El Economista. Las declaraciones del presidente electo, Andrés Manuel López Obrador, sobre futuras decisiones de gobierno han generado, como es costumbre, reacciones encontradas y posicionamientos antagónicos. Entre estos casos está la consulta sobre un nuevo aeropuerto, las políticas de seguridad pública —incluyendo el rol de las fuerzas armadas y la amnistía o perdón a victimarios—, la política sobre energéticos y su costosa infraestructura para venta exclusiva en el mercado nacional, la reversa a la reforma educativa o la descalificación anticipada de instituciones como el INE o el Banco de México.
Parte de la incertidumbre que ha caracterizado a esta etapa de transición obedece al innecesario desgaste que produjo el anticipado nombramiento del futuro gabinete. Estos cuatro meses de transición parecen todo un sexenio que corre desde la formulación de grandes promesas de cambio a su irremediable frustración. Considero, sin embargo, que algunos de estos temas se encarrilarán a partir del próximo 1 de diciembre con el relevo presidencial —ahora sí— formal y no el remplazo aparente que vivimos hoy día.
Sin embargo, de todas estas afirmaciones me preocupan, particularmente, las que describen la futura relación jurídica entre las autoridades fiscales (SAT, IMSS, etcétera) con los contribuyentes. En tres declaraciones sucesivas, AMLO ha sostenido que los impuestos dejarán de denominarse así para llamarse contribuciones, que los contribuyentes presentarán una declaración que no habrá de ser revisada (el fisco les creerá lo ahí manifestado) y que habrán de desaparecer los “inspectores” fiscales.
El primer señalamiento (que, por cierto, hizo también en la campaña del 2012) para denotar que el erario no debe conformarse de manera impositiva sino contributiva —casi voluntaria— no es sino producto del desconocimiento sobre la materia, pues el Código Fiscal de la Federación (como el de la Ciudad de México que gobernó) denomina contribuciones a los distintos pagos que realizan los contribuyentes, incluidos los impuestos.
El segundo señalamiento, en el sentido de que el fisco habrá de creer a los contribuyentes lo manifestado en sus declaraciones, suena muy amigable (casi romántico), pero no muy lejano a lo que sucede hoy día bajo el principio de autodeterminación reconocido por el citado código tributario, por el que los contribuyentes declaran y pagan lo que ellos determinan y el fisco se reserva la posibilidad de revisarlos y, en su caso, corregirlos y determinar un crédito fiscal que puede cobrar, incluso, de manera coactiva.

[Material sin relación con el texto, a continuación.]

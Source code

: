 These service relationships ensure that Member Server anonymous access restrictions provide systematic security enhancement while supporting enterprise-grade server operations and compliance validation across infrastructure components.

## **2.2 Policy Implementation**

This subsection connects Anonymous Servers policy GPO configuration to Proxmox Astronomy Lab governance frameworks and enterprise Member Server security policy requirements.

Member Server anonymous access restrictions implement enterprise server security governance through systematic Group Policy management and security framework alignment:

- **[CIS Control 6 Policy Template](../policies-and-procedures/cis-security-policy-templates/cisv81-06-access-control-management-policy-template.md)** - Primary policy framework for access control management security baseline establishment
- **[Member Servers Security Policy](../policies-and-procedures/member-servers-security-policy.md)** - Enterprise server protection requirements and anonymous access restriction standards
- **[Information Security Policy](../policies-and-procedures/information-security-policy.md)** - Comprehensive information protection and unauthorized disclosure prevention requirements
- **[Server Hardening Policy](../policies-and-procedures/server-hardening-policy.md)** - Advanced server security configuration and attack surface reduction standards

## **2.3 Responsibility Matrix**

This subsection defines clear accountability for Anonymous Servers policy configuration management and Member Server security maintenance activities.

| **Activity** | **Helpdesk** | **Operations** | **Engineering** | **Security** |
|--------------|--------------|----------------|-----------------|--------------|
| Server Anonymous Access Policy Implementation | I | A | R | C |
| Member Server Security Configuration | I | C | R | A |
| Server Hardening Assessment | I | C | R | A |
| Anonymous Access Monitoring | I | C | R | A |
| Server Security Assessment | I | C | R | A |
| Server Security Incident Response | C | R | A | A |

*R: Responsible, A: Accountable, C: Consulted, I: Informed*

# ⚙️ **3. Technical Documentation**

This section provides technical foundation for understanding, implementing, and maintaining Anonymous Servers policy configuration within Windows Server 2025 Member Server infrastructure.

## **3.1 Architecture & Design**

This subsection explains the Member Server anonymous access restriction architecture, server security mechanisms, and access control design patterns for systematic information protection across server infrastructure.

El más reciente de estos señalamientos, sin embargo, inquieta seriamente, puesto que desaparecer a los auditores fiscales implica desaparecer la posibilidad de fiscalizar y cobrar contribuciones a quienes evaden o simplemente no pagan impuestos, porción —curiosamente— muy cercana a 50% de la Población Económicamente Activa.
No existe, ni ha existido organización social que no reserve al gobierno la posibilidad de comprobar —mediante el ejercicio reglado de facultades— el cumplimiento de la obligación constitucional que tiene la población de aportar los recursos necesarios para sufragar el gasto público. Convertir al derecho fiscal de una disciplina normativa que explica el funcionamiento del Estado moderno a un conglomerado de principios de cooperación voluntaria para financiar los medianos salarios públicos implicaría que el Estado mexicano claudicara a seguir siendo un Estado. La cuarta transformación equivaldría a un suicidio.